Henry Boyle Townshend Somerville

Vice-Admiral Henry Boyle Townshend Somerville CMG (7 September 1863 – 24 March 1936) was an Irish naval officer that served in the Royal Navy, and a maritime author, who was shot dead by the IRA.

Biography

Somerville joined the Royal Navy as a cadet in 1877. He trained as a Hydrographic Surveyor, was promoted to Commander on 31 December 1901,[1] and the following year was posted to the Hydrographic Department for temporary service.[2] He was later promoted to Captain in 1912 and Vice Admiral on 1 August 1919. He retired on 2 August 1919. While on surveying duties in the Western Pacific, Somerville built a significant collection of ethnographic artifacts from the Solomon Islands - now in Pitt Rivers Museum, Oxford.

In 1908, while surveying in British waters, he read a book suggesting stone circles and standing stones might have astronomical significance. He thereafter devoted much of his time to surveying such monuments in Britain, Ireland and elsewhere, and became a recognised expert in the field of archaeoastronomy. He contributed papers to the Journal of the British Astronomical Association[3] and the Antiquarian magazine.

As part of the late summer 1917 reorganisation of the burgeoning British Secret Intelligence Service, led by Mansfield Smith-Cumming and his de facto deputy, Colonel Freddie Browning, Somerville was appointed as 'officer in charge of the Naval Section within the Secret Service Bureau.' This was the first career naval officer posting to the Secret Service. In February 1919, Somerville wrote a review setting out a number of basic principles for service and encouraging the development of specialist intelligence technical skills within the navy for intelligence gathering and analysis. Also in February 1919, he was appointed a Companion of the Order of St Michael and St George "in recognition of valuable services during the war".[4]

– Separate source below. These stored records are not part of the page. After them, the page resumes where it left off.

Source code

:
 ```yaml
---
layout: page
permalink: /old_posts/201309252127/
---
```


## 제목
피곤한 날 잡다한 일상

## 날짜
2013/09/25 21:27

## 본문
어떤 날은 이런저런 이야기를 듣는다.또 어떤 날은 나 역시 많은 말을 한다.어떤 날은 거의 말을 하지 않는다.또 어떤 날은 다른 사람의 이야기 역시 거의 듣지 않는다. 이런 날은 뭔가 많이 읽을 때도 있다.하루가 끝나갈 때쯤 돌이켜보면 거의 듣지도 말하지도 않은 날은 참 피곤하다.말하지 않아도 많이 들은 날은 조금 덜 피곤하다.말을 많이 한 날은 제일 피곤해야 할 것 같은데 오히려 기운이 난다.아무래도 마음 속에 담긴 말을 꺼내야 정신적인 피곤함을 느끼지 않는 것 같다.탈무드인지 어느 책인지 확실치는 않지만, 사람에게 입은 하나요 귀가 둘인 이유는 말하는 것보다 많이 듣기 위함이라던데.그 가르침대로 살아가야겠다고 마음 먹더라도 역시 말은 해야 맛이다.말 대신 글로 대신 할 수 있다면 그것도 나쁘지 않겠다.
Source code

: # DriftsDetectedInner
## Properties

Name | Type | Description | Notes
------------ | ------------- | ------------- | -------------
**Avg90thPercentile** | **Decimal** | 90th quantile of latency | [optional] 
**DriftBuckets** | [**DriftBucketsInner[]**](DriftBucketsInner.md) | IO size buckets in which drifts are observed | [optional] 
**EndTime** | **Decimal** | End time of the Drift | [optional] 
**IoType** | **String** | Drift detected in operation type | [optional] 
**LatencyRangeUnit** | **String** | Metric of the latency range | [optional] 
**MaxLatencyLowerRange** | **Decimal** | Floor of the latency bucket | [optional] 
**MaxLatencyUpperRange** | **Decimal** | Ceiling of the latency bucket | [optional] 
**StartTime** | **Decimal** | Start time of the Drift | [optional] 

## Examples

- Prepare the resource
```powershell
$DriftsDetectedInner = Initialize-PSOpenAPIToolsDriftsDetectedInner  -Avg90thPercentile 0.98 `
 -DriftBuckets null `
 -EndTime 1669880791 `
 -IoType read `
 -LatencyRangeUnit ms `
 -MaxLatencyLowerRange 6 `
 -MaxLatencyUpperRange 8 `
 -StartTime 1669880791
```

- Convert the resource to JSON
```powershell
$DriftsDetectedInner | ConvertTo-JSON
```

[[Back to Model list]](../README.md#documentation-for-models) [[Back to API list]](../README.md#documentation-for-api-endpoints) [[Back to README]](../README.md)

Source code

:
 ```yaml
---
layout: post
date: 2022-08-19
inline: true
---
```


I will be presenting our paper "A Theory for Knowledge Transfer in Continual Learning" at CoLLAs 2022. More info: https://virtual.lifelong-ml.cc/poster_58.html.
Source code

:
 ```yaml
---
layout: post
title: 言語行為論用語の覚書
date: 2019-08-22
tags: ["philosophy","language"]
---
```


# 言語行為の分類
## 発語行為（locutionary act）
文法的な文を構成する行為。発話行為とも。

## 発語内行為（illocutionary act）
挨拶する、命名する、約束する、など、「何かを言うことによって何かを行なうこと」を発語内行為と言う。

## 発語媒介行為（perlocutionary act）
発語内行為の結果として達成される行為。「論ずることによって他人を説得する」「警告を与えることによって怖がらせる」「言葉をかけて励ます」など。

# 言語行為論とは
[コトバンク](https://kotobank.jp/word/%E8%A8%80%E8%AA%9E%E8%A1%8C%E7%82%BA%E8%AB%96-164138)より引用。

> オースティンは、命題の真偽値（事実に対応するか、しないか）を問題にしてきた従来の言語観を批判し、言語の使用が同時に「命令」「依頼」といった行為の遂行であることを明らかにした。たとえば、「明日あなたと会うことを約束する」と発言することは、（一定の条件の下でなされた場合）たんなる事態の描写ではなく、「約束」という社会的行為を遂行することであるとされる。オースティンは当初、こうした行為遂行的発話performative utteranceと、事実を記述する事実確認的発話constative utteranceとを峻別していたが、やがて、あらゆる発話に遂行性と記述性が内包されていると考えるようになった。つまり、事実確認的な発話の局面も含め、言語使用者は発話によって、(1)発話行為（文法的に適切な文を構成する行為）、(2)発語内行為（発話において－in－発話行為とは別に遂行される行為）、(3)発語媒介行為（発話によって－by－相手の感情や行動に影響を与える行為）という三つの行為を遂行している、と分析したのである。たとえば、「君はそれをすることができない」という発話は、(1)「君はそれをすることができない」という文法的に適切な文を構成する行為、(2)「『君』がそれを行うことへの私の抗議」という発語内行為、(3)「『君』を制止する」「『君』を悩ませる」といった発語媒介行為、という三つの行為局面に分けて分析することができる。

After his retirement he returned to the family home at Castletownshend, near Cork in Ireland. On 24 March 1936 he was killed when four men burst into the house and fired a revolver. IRA chief of staff Tom Barry was involved in the shooting.[5][6] The Vice-Admiral was targeted for allegedly recruiting local men to join the Royal Navy, a claim the family rejected. His family said he did not recruit anyone but merely gave references to young people who called to the family door and asked for a reference. The admiral was Irish language speaker, and he was a supporter of the nationalist Home Rule movement. The men who shot him left a note saying he was shot because he was recruiting for the British Army, and this led to suspicions that the target was in fact his British Army brother that lived close by, and was more prominent and a much more likely target. IRA leader Tom Barry stated in an interview in later years that the shooting was a mistake in that he was only meant to have been taken hostage. [7]

He was the younger brother of the novelist and artist, Edith Somerville, who finished his biography of William Mariner for its posthumous publication.

Published works

  • Ocean Passages for the World. Published for Hydrographic Dept., Admiralty, by HMSO (1923)
  • The Chart-Makers. Blackwell & Sons. (1928)
  • Commodore Anson's Voyage into the South Seas and Around the World. Heinemann. (1934)
  • Will Mariner. Faber & Faber. (1936)
  • Records of the Somerville Family of Castlehaven & Drishane from 1174 to 1940 (with Edith Anna Somerville). Published by Guy & Co, Cork, 1940

See also:

  • The Selected letters of Somerville and Ross edited by Gifford Lewis, Faber (1989)
  • Blood-Dark Track: A Family History, by Joseph O'Neill, Granta (2001) for a detailed account of Boyle Somerville's killing.
  • MI6 The History of the Secret Intelligence Service 1909-1949, by Keith Jeffery, Bloomsbury (2010).

References

  1. "No. 27393". The London Gazette. 3 January 1902. p. 3.
  2. "Naval & Military intelligence". The Times (36922). London. 11 November 1902. p. 5.
  3. https://www.jstor.org/stable/27920493?read-now=1&seq=1#page_scan_tab_contents
  4. "No. 13403". The Edinburgh Gazette. 14 February 1919. p. 908.
  5. "Vice-Admiral Shot Dead Outrage In County Cork". The Times. 25 March 1936.
  6. Hart, Peter (January 2008) [2004]. "Barry, Thomas Bernardine (1897–1980)". Oxford Dictionary of National Biography (online ed.). Oxford University Press. doi:10.1093/ref:odnb/65835. (Subscription or UK public library membership required.)
  7. O'Neill, Joseph (10 February 2001). "Shaking the family tree". The Guardian. Retrieved 6 September 2014.